The augmented matrix of the system of linear equation is given by

  $\left[\begin{array}{cccc}{a}_1& b_1& ⋮& c_1\\ a_2& b_2& ⋮& c_2\end{array}\right]$

A matrix is in row-echelon form is

1. If any row containing all elements as zero is in the bottom of the matrix.
2. Each row that does not consist entirely of zeros has the first nonzero entry as 1.
3. For successive nonzero rows the leading 1 in the higher row is further than the leading in the lower row.

And a matrix is in reduced row echelon form if every column that has a leading 1 has zeros in every position above and below its leading 1.

To solve a system of linear equation, the corresponding augmented matrix need to reduce in row echelon form using Gaussian elimination method.

Consider the given system of equation.

  $\{\begin{array}{l}-x+y=-22\\ 3x+4y=4\\ 4x-8y=32\end{array}$

Now, the augmented matrix is given by

  $\left[\begin{array}{cccc}-1& 1& ⋮& -22\\ 3& 4& ⋮& 4\\ 4& -8& ⋮& 32\end{array}\right]$

Now, to solve the system of equation the corresponding augmented matrix need to reduce in row echelon form using Gaussian elimination method.

Multiply row 1 of the matrix by $3$ and 4, and add with row 2 and row 3 respectively.

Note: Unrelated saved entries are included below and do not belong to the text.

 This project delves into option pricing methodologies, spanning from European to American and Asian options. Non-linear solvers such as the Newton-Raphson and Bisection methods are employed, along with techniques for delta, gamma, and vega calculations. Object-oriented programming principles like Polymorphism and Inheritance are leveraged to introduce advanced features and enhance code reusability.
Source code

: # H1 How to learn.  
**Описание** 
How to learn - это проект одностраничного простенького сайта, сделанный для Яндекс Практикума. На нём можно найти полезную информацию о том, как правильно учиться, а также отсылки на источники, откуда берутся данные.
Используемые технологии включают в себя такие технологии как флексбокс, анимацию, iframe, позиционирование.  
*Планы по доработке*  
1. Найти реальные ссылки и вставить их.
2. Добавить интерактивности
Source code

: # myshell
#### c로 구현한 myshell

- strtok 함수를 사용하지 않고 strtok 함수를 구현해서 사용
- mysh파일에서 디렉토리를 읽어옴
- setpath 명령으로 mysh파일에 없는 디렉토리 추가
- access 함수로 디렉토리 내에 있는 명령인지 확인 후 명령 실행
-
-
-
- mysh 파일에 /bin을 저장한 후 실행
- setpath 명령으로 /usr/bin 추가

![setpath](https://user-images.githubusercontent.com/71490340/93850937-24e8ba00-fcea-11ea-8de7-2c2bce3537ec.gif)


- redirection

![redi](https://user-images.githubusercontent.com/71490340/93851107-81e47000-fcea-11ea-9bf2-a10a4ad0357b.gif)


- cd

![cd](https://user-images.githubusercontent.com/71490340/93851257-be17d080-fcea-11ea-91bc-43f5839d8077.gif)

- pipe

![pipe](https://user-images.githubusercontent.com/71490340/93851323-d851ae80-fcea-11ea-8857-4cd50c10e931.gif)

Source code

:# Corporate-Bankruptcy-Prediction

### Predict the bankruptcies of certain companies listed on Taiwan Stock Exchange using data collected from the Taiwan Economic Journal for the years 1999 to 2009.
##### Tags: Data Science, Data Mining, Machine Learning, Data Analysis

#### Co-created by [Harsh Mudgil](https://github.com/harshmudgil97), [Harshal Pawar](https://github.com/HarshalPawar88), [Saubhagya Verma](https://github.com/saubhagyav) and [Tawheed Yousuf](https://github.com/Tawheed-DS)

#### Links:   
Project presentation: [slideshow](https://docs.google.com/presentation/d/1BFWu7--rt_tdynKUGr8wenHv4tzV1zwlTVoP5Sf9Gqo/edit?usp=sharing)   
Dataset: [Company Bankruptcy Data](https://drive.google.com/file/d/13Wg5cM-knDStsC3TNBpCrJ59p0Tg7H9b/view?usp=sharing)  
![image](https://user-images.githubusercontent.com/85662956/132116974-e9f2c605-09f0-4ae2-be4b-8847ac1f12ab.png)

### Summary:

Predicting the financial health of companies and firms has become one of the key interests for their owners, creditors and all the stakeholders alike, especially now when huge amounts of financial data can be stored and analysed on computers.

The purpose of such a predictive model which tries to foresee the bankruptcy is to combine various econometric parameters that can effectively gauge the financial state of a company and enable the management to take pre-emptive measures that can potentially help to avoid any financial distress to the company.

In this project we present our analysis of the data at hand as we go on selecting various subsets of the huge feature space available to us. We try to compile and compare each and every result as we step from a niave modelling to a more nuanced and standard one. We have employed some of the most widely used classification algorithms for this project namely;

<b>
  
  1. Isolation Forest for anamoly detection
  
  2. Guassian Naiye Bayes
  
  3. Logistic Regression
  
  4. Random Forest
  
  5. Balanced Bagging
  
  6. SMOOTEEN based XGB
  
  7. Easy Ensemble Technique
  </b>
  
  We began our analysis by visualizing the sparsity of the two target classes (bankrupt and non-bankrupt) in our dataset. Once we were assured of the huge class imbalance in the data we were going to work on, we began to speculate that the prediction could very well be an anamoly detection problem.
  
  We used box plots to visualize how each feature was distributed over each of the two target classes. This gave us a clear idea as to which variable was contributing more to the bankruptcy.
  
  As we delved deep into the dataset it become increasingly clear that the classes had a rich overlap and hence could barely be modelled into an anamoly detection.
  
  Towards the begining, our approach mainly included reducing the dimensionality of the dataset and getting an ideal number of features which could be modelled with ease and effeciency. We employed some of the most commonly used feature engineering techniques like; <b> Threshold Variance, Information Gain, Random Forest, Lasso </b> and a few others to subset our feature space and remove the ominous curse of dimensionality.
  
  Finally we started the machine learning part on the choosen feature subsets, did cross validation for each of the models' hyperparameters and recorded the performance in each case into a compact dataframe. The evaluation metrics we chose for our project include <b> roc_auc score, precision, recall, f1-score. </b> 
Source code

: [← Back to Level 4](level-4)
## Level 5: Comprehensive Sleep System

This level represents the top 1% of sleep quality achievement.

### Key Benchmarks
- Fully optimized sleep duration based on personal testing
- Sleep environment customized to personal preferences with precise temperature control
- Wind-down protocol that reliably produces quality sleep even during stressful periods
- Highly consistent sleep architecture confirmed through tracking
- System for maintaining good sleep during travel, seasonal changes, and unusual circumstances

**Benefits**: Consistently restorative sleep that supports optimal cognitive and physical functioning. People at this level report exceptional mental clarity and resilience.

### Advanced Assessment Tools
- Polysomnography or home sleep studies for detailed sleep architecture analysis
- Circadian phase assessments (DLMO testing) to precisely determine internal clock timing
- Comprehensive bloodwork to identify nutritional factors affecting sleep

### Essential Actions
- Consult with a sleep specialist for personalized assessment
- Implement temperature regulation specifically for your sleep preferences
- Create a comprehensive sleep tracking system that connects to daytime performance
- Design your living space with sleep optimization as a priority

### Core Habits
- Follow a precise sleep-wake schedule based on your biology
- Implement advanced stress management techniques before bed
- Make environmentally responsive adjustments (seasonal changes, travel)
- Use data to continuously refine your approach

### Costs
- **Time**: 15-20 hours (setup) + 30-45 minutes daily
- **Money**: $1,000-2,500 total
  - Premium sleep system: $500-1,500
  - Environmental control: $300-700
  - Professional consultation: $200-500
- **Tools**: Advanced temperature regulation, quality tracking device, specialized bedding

Apply $R_2\to 3R_1+R_2,R_3\to 4R_1+R_3$

  $\left[\begin{array}{cccc}-1& 1& ⋮& -22\\ 0& 7& ⋮& -62\\ 0& -4& ⋮& -56\end{array}\right]$

Multiply row 1 by $\left(-1\right)$ and row 2 by $\left(\frac{1}{7}\right)$ .

Apply $R_1\to \left(-1\right)R_1,R_2\to \left(\frac{1}{7}\right)R_2$

  $\left[\begin{array}{cccc}1& -1& ⋮& -22\\ 0& 1& ⋮& -\frac{62}{7}\\ 0& -4& ⋮& -56\end{array}\right]$

Multiply row 3 by $\left(-\frac{1}{4}\right)$ .

Apply $R_3\to \left(-\frac{1}{4}\right)R_3$

  $\left[\begin{array}{cccc}1& -1& ⋮& -22\\ 0& 1& ⋮& -\frac{62}{7}\\ 0& 1& ⋮& 14\end{array}\right]$

So, the required row echelon form is $\left[\begin{array}{cccc}1& -1& ⋮& -22\\ 0& 1& ⋮& -\frac{62}{7}\\ 0& 1& ⋮& 14\end{array}\right]$ .

The matrix is row reduced augmented matrix by Gauss Elimination method.

Now, use back substitution as shown:

  $\begin{array}{c}x-y=-22\\ y=-\frac{62}{7}\\ y=14\end{array}$

Hence, two values are different.

Therefore, the system has no solution.